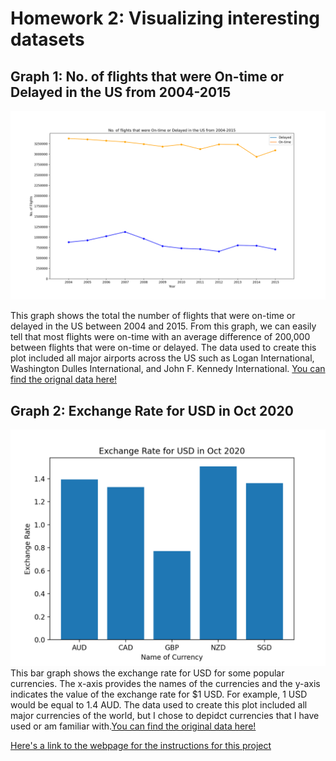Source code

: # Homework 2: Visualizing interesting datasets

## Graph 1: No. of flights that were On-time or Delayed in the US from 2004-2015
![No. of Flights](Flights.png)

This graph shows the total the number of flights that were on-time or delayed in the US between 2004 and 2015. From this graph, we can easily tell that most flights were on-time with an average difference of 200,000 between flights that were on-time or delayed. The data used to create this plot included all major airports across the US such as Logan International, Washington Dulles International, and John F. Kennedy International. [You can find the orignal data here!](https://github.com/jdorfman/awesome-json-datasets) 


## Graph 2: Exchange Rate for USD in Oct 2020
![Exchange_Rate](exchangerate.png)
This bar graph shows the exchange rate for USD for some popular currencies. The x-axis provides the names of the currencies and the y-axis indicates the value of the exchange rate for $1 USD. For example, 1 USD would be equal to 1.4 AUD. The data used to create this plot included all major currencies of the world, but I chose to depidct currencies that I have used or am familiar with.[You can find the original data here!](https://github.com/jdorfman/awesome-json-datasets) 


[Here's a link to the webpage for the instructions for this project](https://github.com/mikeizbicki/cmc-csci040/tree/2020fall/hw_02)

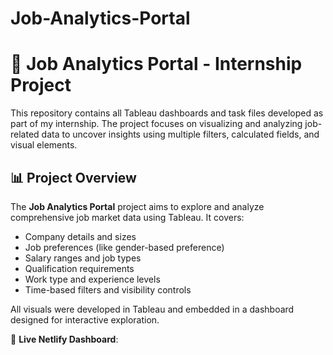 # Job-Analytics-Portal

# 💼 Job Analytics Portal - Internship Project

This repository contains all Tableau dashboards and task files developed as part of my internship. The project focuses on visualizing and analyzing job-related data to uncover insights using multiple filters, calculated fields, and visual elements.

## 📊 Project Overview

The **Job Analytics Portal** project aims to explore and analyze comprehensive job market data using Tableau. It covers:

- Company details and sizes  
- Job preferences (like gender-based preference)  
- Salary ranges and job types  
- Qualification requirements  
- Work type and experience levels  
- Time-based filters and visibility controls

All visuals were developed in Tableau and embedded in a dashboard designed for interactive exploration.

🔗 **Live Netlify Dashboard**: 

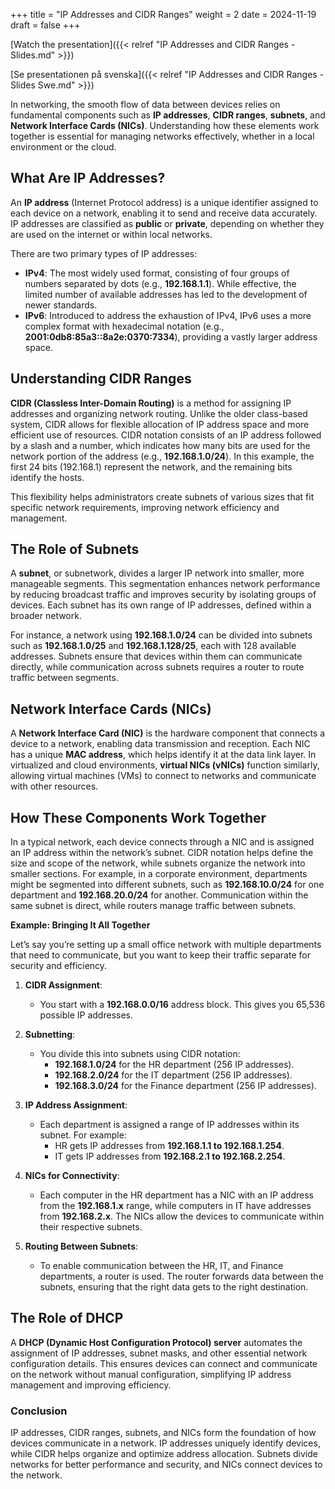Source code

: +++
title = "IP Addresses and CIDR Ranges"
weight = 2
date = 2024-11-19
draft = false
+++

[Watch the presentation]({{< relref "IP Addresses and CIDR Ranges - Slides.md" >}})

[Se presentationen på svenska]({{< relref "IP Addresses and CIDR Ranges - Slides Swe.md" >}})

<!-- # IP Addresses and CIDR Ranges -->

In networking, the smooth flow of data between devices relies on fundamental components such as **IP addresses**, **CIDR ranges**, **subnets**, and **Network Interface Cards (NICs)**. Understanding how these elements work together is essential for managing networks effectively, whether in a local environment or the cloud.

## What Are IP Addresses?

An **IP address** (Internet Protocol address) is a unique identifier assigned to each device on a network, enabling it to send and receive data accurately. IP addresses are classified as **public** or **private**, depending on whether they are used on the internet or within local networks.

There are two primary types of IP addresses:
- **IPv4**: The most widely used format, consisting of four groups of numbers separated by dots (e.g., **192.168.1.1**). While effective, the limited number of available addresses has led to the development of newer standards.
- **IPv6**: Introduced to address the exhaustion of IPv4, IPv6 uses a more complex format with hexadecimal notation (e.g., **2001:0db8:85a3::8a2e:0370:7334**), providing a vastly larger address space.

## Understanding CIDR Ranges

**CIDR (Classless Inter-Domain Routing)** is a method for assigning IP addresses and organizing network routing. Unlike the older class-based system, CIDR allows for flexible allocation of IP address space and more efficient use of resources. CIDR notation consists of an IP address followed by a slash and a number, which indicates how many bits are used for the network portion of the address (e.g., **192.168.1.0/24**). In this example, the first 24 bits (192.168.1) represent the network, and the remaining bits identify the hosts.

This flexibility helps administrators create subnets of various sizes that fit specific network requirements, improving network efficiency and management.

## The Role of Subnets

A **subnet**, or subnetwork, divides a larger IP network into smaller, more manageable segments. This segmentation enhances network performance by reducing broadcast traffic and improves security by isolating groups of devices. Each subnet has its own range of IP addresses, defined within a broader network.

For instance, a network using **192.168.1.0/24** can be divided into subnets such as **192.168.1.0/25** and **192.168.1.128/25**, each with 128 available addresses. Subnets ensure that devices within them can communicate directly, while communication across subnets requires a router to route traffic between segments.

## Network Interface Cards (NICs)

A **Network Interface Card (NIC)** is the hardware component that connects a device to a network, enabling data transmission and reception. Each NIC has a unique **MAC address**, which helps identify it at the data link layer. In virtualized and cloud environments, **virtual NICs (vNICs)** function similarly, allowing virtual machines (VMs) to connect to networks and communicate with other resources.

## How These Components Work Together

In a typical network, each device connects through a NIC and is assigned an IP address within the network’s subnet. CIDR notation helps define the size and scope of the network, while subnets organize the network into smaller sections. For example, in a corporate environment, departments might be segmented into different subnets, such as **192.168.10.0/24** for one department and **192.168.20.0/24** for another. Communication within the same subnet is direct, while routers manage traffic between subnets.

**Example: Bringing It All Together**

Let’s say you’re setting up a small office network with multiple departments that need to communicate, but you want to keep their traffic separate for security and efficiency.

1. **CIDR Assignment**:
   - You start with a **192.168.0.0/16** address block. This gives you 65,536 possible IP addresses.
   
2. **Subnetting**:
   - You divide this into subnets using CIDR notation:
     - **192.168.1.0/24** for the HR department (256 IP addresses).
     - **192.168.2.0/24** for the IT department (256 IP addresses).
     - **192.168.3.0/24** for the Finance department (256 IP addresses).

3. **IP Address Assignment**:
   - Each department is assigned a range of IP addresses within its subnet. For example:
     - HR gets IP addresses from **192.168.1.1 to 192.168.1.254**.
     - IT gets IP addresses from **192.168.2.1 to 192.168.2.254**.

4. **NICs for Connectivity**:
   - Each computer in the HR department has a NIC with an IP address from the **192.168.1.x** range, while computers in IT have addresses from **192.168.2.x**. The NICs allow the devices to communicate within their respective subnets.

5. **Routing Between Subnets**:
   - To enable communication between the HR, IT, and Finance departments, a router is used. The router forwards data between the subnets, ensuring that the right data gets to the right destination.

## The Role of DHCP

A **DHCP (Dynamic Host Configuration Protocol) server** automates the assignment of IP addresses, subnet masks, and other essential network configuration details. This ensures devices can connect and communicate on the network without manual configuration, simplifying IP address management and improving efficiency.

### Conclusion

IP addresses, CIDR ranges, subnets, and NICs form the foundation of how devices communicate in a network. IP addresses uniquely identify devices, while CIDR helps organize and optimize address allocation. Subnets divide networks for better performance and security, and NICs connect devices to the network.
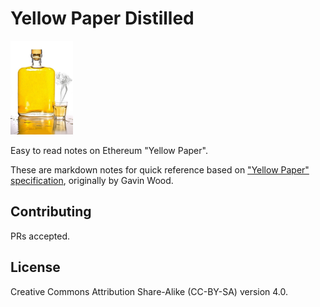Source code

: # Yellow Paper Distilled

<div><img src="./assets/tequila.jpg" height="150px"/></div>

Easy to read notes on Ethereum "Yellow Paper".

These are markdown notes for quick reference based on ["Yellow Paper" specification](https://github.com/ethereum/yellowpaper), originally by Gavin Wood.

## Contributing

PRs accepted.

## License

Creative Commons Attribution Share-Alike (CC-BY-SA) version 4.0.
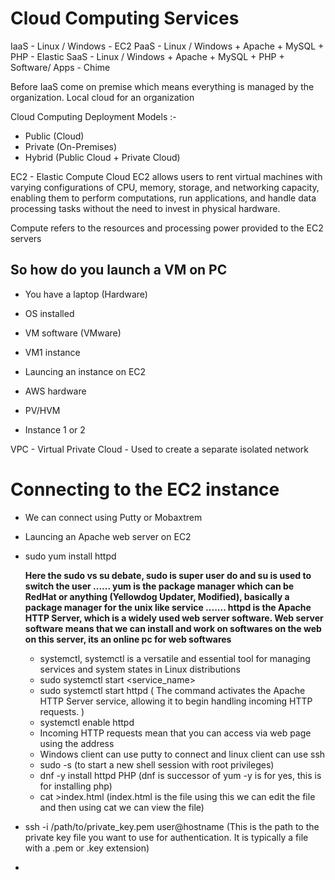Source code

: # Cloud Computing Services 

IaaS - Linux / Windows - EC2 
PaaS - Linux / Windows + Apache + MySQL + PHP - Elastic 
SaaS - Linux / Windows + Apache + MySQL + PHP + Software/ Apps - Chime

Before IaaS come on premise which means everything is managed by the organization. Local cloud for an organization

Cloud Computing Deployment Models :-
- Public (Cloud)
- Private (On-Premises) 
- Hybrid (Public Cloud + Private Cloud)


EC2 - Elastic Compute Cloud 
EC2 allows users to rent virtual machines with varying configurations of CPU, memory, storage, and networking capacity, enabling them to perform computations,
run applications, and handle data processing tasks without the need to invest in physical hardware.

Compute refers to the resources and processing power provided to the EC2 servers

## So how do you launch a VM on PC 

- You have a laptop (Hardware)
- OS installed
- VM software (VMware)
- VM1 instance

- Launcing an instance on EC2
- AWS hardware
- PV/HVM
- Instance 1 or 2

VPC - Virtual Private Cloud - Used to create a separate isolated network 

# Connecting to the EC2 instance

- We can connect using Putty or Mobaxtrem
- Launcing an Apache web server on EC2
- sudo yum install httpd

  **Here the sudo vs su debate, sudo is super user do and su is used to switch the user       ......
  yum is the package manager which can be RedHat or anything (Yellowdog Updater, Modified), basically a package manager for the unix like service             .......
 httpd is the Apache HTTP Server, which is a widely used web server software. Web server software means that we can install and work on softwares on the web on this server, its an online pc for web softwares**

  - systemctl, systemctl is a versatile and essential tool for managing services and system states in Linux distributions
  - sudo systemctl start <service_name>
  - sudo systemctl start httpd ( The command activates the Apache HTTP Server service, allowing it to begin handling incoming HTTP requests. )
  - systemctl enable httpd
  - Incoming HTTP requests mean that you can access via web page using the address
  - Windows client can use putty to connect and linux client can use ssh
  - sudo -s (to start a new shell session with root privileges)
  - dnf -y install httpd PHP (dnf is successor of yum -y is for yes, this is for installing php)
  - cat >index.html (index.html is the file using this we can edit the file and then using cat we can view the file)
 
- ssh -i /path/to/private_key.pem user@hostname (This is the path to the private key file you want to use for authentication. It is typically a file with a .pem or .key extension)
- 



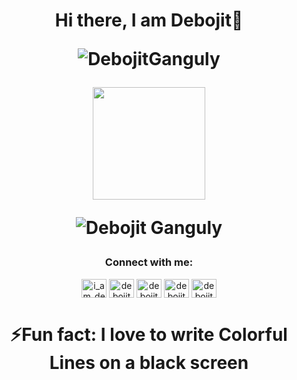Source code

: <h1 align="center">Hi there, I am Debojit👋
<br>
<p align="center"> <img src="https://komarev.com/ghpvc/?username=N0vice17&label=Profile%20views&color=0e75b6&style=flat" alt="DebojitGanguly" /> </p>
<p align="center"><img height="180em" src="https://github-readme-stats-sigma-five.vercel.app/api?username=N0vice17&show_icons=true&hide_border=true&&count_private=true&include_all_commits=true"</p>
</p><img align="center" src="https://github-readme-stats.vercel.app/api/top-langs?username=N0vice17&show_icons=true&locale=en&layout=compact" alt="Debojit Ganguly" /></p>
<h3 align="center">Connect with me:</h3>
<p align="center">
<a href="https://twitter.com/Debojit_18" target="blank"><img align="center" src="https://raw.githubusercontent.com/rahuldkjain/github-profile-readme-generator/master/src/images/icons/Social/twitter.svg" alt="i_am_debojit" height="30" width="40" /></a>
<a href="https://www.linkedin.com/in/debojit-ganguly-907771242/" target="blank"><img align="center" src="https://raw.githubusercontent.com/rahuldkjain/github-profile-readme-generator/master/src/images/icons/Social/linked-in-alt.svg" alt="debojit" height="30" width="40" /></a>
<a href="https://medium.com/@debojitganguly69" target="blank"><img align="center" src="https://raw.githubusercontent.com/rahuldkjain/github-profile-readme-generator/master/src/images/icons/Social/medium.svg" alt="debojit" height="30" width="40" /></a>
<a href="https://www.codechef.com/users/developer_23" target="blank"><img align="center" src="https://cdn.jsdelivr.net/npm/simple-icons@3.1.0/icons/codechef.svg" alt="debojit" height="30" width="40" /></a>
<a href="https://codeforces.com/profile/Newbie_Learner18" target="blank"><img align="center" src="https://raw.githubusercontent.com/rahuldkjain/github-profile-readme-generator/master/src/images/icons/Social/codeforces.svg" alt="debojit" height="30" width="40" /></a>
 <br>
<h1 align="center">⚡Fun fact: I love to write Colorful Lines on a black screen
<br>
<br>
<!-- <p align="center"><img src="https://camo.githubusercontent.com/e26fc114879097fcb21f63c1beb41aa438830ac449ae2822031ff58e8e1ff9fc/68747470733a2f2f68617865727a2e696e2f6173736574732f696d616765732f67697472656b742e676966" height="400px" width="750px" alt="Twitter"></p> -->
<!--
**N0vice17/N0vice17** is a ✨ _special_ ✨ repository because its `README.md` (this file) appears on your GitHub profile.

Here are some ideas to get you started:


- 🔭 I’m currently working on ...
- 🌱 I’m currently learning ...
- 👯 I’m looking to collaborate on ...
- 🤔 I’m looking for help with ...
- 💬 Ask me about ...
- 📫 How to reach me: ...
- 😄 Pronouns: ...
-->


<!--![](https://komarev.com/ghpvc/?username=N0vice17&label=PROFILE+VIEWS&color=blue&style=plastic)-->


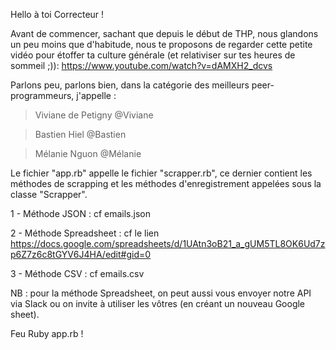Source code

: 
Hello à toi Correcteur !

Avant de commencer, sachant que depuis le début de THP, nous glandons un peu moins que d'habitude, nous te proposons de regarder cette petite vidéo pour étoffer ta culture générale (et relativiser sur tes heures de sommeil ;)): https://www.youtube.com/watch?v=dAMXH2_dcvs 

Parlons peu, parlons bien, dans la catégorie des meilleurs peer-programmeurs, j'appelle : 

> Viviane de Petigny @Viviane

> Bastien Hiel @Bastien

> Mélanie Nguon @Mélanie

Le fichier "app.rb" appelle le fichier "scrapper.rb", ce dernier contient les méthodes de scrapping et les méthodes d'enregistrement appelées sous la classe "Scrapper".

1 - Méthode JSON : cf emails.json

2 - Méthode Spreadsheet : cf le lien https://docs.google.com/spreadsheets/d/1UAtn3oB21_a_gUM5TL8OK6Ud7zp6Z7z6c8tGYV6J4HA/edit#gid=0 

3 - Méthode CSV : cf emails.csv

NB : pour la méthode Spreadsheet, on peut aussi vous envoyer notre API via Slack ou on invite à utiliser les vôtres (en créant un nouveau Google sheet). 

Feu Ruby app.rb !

What needs to be done> Find how many lines in the listing contain the word "enabling" and give that count alone.

Output of the task> 3